### Brief
Search the listing below for the word "hspace", and copy every line in which it turns up.

*** Material provided Section Begins ***

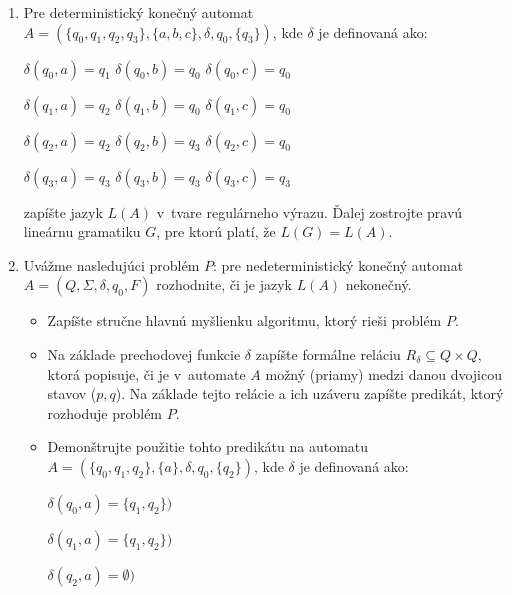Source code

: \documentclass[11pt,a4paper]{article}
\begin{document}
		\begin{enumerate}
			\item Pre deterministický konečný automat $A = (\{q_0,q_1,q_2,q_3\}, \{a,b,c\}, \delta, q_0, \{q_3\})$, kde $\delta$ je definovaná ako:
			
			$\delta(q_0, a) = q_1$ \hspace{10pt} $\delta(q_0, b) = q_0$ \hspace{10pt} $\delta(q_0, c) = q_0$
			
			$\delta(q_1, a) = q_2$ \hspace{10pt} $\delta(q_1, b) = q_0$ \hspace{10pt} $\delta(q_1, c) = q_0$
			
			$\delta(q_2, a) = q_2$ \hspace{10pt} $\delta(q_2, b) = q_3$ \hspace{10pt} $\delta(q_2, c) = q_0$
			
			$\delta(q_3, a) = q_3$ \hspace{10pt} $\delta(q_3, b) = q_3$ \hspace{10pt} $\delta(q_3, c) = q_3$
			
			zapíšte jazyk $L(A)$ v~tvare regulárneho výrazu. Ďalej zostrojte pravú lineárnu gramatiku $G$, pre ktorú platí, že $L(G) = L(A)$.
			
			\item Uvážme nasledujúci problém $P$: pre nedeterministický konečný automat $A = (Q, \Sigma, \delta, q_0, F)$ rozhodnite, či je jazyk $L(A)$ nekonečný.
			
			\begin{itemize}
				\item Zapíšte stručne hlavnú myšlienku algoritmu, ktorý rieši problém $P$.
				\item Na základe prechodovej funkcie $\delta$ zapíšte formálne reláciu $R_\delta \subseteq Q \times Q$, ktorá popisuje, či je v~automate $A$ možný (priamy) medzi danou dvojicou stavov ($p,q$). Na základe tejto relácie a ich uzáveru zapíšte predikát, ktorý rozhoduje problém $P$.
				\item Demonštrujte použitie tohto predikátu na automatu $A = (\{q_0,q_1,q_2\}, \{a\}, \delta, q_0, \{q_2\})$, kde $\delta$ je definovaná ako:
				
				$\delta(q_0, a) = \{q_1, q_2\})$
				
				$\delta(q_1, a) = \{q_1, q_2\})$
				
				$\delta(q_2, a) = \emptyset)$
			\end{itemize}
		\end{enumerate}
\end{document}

*** Material provided Section Ends ***

### Solution below
			$\delta(q_0, a) = q_1$ \hspace{10pt} $\delta(q_0, b) = q_0$ \hspace{10pt} $\delta(q_0, c) = q_0$
			$\delta(q_1, a) = q_2$ \hspace{10pt} $\delta(q_1, b) = q_0$ \hspace{10pt} $\delta(q_1, c) = q_0$
			$\delta(q_2, a) = q_2$ \hspace{10pt} $\delta(q_2, b) = q_3$ \hspace{10pt} $\delta(q_2, c) = q_0$
			$\delta(q_3, a) = q_3$ \hspace{10pt} $\delta(q_3, b) = q_3$ \hspace{10pt} $\delta(q_3, c) = q_3$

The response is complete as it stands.